§ **Work instructions**: Give back every entry below, exactly as written.

§ **Data for processing**:
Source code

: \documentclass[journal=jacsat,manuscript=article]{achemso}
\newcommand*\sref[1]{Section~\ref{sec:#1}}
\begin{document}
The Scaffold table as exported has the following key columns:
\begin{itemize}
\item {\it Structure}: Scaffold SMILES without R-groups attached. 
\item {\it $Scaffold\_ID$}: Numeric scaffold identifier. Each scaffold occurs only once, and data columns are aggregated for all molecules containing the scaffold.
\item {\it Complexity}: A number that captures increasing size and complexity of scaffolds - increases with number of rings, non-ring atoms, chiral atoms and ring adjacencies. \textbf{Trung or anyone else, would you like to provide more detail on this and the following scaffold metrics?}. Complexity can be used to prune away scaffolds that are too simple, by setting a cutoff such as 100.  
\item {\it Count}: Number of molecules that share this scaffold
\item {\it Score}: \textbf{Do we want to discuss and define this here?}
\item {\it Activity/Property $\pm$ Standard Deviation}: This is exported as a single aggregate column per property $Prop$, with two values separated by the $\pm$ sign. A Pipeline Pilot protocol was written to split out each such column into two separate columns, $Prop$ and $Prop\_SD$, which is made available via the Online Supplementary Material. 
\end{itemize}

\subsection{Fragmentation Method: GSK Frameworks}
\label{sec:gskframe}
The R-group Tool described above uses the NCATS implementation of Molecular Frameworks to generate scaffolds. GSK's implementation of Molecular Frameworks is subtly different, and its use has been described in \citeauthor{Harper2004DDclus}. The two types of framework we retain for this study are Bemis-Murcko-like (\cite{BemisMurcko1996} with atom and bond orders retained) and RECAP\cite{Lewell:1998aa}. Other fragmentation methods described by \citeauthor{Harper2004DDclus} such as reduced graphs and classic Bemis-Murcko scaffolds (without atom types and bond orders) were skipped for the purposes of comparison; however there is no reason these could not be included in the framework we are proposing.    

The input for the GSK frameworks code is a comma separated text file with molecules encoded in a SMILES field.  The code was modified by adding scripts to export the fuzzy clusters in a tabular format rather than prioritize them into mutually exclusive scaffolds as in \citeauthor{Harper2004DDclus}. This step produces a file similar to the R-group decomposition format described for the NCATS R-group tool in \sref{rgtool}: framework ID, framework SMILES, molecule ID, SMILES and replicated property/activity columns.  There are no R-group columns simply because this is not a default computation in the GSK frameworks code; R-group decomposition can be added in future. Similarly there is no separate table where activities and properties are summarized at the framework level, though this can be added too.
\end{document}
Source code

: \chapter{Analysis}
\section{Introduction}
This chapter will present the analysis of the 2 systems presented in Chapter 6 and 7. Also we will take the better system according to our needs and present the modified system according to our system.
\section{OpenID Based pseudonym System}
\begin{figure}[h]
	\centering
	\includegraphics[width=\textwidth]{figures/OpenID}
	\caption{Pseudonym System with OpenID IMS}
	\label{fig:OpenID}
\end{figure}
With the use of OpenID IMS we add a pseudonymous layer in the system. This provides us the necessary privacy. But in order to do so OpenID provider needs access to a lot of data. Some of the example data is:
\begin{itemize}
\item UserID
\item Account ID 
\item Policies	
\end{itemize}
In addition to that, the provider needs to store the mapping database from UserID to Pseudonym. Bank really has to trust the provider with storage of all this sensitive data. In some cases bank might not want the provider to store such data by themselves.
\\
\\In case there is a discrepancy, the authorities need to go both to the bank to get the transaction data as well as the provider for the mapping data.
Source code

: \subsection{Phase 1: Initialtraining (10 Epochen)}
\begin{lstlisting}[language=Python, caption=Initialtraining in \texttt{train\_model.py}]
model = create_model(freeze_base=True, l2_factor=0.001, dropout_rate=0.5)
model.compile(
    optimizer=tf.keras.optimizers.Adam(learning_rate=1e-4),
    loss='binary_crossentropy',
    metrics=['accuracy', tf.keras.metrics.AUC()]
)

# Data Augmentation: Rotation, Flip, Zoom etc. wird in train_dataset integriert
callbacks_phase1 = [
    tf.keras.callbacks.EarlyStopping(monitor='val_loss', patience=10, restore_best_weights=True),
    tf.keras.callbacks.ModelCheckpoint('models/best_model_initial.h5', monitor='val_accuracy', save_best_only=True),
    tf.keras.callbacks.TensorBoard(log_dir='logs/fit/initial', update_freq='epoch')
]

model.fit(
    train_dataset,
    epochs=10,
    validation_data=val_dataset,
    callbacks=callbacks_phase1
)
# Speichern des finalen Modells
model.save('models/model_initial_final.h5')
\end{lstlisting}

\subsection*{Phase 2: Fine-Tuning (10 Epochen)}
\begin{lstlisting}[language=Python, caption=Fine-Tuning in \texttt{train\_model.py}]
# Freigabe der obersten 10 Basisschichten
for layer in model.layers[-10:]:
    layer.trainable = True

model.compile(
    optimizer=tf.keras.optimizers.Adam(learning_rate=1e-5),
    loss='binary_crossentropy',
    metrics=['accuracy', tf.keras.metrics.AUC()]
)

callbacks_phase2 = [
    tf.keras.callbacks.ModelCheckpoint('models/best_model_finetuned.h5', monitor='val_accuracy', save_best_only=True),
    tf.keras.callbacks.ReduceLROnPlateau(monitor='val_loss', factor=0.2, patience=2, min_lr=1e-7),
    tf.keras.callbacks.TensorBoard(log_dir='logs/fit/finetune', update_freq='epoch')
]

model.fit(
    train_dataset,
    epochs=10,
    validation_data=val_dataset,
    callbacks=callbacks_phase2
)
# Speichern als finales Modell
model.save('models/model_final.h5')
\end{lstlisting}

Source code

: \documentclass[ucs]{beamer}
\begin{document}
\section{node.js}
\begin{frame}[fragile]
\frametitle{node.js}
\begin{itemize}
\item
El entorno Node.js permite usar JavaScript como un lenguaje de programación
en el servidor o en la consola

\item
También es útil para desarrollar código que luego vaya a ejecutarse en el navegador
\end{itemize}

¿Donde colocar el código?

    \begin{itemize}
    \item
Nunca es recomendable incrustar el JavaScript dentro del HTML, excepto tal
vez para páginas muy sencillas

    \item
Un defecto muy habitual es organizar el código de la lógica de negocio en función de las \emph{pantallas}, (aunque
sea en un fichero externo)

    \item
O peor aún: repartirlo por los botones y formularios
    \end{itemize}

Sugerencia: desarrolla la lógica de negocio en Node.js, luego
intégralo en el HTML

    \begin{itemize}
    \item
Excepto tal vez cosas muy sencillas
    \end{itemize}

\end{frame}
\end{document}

§ **Result of this task**:
Source code

: \documentclass[journal=jacsat,manuscript=article]{achemso}
\newcommand*\sref[1]{Section~\ref{sec:#1}}
\begin{document}
The Scaffold table as exported has the following key columns:
\begin{itemize}
\item {\it Structure}: Scaffold SMILES without R-groups attached. 
\item {\it $Scaffold\_ID$}: Numeric scaffold identifier. Each scaffold occurs only once, and data columns are aggregated for all molecules containing the scaffold.
\item {\it Complexity}: A number that captures increasing size and complexity of scaffolds - increases with number of rings, non-ring atoms, chiral atoms and ring adjacencies. \textbf{Trung or anyone else, would you like to provide more detail on this and the following scaffold metrics?}. Complexity can be used to prune away scaffolds that are too simple, by setting a cutoff such as 100.  
\item {\it Count}: Number of molecules that share this scaffold
\item {\it Score}: \textbf{Do we want to discuss and define this here?}
\item {\it Activity/Property $\pm$ Standard Deviation}: This is exported as a single aggregate column per property $Prop$, with two values separated by the $\pm$ sign. A Pipeline Pilot protocol was written to split out each such column into two separate columns, $Prop$ and $Prop\_SD$, which is made available via the Online Supplementary Material. 
\end{itemize}

\subsection{Fragmentation Method: GSK Frameworks}
\label{sec:gskframe}
The R-group Tool described above uses the NCATS implementation of Molecular Frameworks to generate scaffolds. GSK's implementation of Molecular Frameworks is subtly different, and its use has been described in \citeauthor{Harper2004DDclus}. The two types of framework we retain for this study are Bemis-Murcko-like (\cite{BemisMurcko1996} with atom and bond orders retained) and RECAP\cite{Lewell:1998aa}. Other fragmentation methods described by \citeauthor{Harper2004DDclus} such as reduced graphs and classic Bemis-Murcko scaffolds (without atom types and bond orders) were skipped for the purposes of comparison; however there is no reason these could not be included in the framework we are proposing.    

The input for the GSK frameworks code is a comma separated text file with molecules encoded in a SMILES field.  The code was modified by adding scripts to export the fuzzy clusters in a tabular format rather than prioritize them into mutually exclusive scaffolds as in \citeauthor{Harper2004DDclus}. This step produces a file similar to the R-group decomposition format described for the NCATS R-group tool in \sref{rgtool}: framework ID, framework SMILES, molecule ID, SMILES and replicated property/activity columns.  There are no R-group columns simply because this is not a default computation in the GSK frameworks code; R-group decomposition can be added in future. Similarly there is no separate table where activities and properties are summarized at the framework level, though this can be added too.
\end{document}
Source code

: \chapter{Analysis}
\section{Introduction}
This chapter will present the analysis of the 2 systems presented in Chapter 6 and 7. Also we will take the better system according to our needs and present the modified system according to our system.
\section{OpenID Based pseudonym System}
\begin{figure}[h]
	\centering
	\includegraphics[width=\textwidth]{figures/OpenID}
	\caption{Pseudonym System with OpenID IMS}
	\label{fig:OpenID}
\end{figure}
With the use of OpenID IMS we add a pseudonymous layer in the system. This provides us the necessary privacy. But in order to do so OpenID provider needs access to a lot of data. Some of the example data is:
\begin{itemize}
\item UserID
\item Account ID 
\item Policies	
\end{itemize}
In addition to that, the provider needs to store the mapping database from UserID to Pseudonym. Bank really has to trust the provider with storage of all this sensitive data. In some cases bank might not want the provider to store such data by themselves.
\\
\\In case there is a discrepancy, the authorities need to go both to the bank to get the transaction data as well as the provider for the mapping data.
Source code

: \subsection{Phase 1: Initialtraining (10 Epochen)}
\begin{lstlisting}[language=Python, caption=Initialtraining in \texttt{train\_model.py}]
model = create_model(freeze_base=True, l2_factor=0.001, dropout_rate=0.5)
model.compile(
    optimizer=tf.keras.optimizers.Adam(learning_rate=1e-4),
    loss='binary_crossentropy',
    metrics=['accuracy', tf.keras.metrics.AUC()]
)

# Data Augmentation: Rotation, Flip, Zoom etc. wird in train_dataset integriert
callbacks_phase1 = [
    tf.keras.callbacks.EarlyStopping(monitor='val_loss', patience=10, restore_best_weights=True),
    tf.keras.callbacks.ModelCheckpoint('models/best_model_initial.h5', monitor='val_accuracy', save_best_only=True),
    tf.keras.callbacks.TensorBoard(log_dir='logs/fit/initial', update_freq='epoch')
]

model.fit(
    train_dataset,
    epochs=10,
    validation_data=val_dataset,
    callbacks=callbacks_phase1
)
# Speichern des finalen Modells
model.save('models/model_initial_final.h5')
\end{lstlisting}

\subsection*{Phase 2: Fine-Tuning (10 Epochen)}
\begin{lstlisting}[language=Python, caption=Fine-Tuning in \texttt{train\_model.py}]
# Freigabe der obersten 10 Basisschichten
for layer in model.layers[-10:]:
    layer.trainable = True

model.compile(
    optimizer=tf.keras.optimizers.Adam(learning_rate=1e-5),
    loss='binary_crossentropy',
    metrics=['accuracy', tf.keras.metrics.AUC()]
)

callbacks_phase2 = [
    tf.keras.callbacks.ModelCheckpoint('models/best_model_finetuned.h5', monitor='val_accuracy', save_best_only=True),
    tf.keras.callbacks.ReduceLROnPlateau(monitor='val_loss', factor=0.2, patience=2, min_lr=1e-7),
    tf.keras.callbacks.TensorBoard(log_dir='logs/fit/finetune', update_freq='epoch')
]

model.fit(
    train_dataset,
    epochs=10,
    validation_data=val_dataset,
    callbacks=callbacks_phase2
)
# Speichern als finales Modell
model.save('models/model_final.h5')
\end{lstlisting}

Source code

: \documentclass[ucs]{beamer}
\begin{document}
\section{node.js}
\begin{frame}[fragile]
\frametitle{node.js}
\begin{itemize}
\item
El entorno Node.js permite usar JavaScript como un lenguaje de programación
en el servidor o en la consola

\item
También es útil para desarrollar código que luego vaya a ejecutarse en el navegador
\end{itemize}

¿Donde colocar el código?

    \begin{itemize}
    \item
Nunca es recomendable incrustar el JavaScript dentro del HTML, excepto tal
vez para páginas muy sencillas

    \item
Un defecto muy habitual es organizar el código de la lógica de negocio en función de las \emph{pantallas}, (aunque
sea en un fichero externo)

    \item
O peor aún: repartirlo por los botones y formularios
    \end{itemize}

Sugerencia: desarrolla la lógica de negocio en Node.js, luego
intégralo en el HTML

    \begin{itemize}
    \item
Excepto tal vez cosas muy sencillas
    \end{itemize}

\end{frame}
\end{document}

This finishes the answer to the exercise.